The memory controller, in turn, may interface with a bus system that connects to memories of the system processors. This bus system may include a bidirectional bus or two uni-directional buses, with one for transmissions from the memory controller to the processor memories and the other for transmissions from the processor memories to the memory controller.
A characteristic of a system having a shared memory and number of processors is that one of the processors can issue a read command followed by an address, which when placed on the bus system is supplied not only to the memory controller but also to all of the other processors connected to the bus. This increases the system's processing speed by avoiding the need for the processor to separately notify each of the other processors.
After the memory controller receives the read command and address, it places this on the unidirectional bus between it and the memory array. The memory array responds by providing refill data on the other uni-directional bus between the memory controller and the memory array. The refill data is then placed on the bus system that supplies such data to all of the processors including, of course, the processor that requested it.
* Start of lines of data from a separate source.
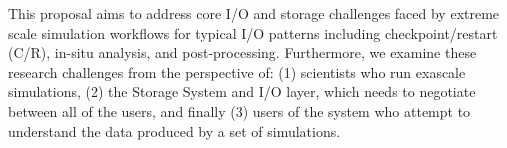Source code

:%
This proposal aims to address core I/O and storage challenges faced by 
extreme scale simulation workflows for typical I/O patterns including 
checkpoint/restart (C/R), in-situ analysis, and post-processing.
%
Furthermore, we examine these research challenges from the perspective of:
%
(1) scientists who run exascale simulations,
%
(2) the Storage System and I/O layer, which needs to negotiate between all of
the users, and finally
%
(3) users of the system who attempt to understand the data
produced by a set of simulations.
A consideration in the design of shared memory systems involving the request for, and receipt of, data from memory is memory latency, i.e., the period between the placing of a command on a bus and the returning of refill data from the memory on the bus. Without consideration of memory latency, this entire request and refill data scheme will not operate effectively since the system may not be able to handle the number of requests that are made resulting in collisions on the shared memory bus.
Most activities in any system, which include shared memory systems, require one or more cycles to complete. Typically, activities take more than one cycle and the required number of cycles vary depending on the dynamic conditions. Since this is the case, there is a strong possibility that simply placing commands and data on a common bus without controlling them may result in collisions on such a bus. Thus, such shared memory systems must have a means to prevent such collisions.
Another compounding factor is that in a single or multiprocessor system, there can be a plurality of successive read commands sent to memory. Each includes a command and an address. These read commands can be issued at a rate that exceeds the ability of the system to supply the refill data because of things such as memory latency.
Some shared memory systems include a number of state machines that are used to control placement of commands and addresses on the shared bus leading from the memory controller to the memory array. The number of state machines usually determine the number of commands and addresses a system is capable of handling at one time. Each of these separate commands and addresses that are being handled by a separate state machine, however, must be directed to different memory modules of the memory array.
If more than that number of commands and addresses are sent than can be handled by the state machines, they will be waiting for memory access at the memory controller. The memory controller, therefore, must have a queueing mechanism to handle them. Implementation of such a mechanism at the memory controller or dramatically increasing the number of state machines to expand system capabilities adds to system complexity and cost. Hence, it is desirable to accomplish memory accesses without the need to make these costly implementations.
Another consideration is a desire to efficiently use a shared bus. Normally unused or empty cycles occur between blocks of refill data on the shared bus. Preferably there should be no dead space or time on the bus. At a steady state operating condition, after each predetermined number of cycles of refill data are placed on the bus, a predetermined number of cycles of read commands and addresses should follow, immediately followed by another predetermined number of cycles of refill data. However, the elimination of dead space has to be done without causing collisions and without implementing a costly queuing mechanism.
Many systems also include a cache memory system which further complicates the collision problem. In such systems, each time a memory command and address are sent out, a check must be made to see if the requested information is contained in a cache memory of one of the system processors. If the data is found, that processor must be given access to the shared bus that links the processors, and links the processors to the memory controller. When this access is given, it will prevent other read commands from being sent out on that bus. Thus, systems must consider cache memory reads ("snoopy reads") in collision analysis.
A further complicating factor is that systems typically do not have just one type of memory in a memory array, but many types. These different memories have different read access times and, therefore, different memory latencies since read access time is part of memory latency. It follows that any method or scheme for memory bus control that depends upon a fixed timing schedule for placing commands and data on a shared bus will result in collisions on that bus. Hence there must be a method of memory bus control that considers the read access time in placing commands and addresses, and refill data on a shared memory bus.
There is a need for a memory bus control system that will overcome these problems.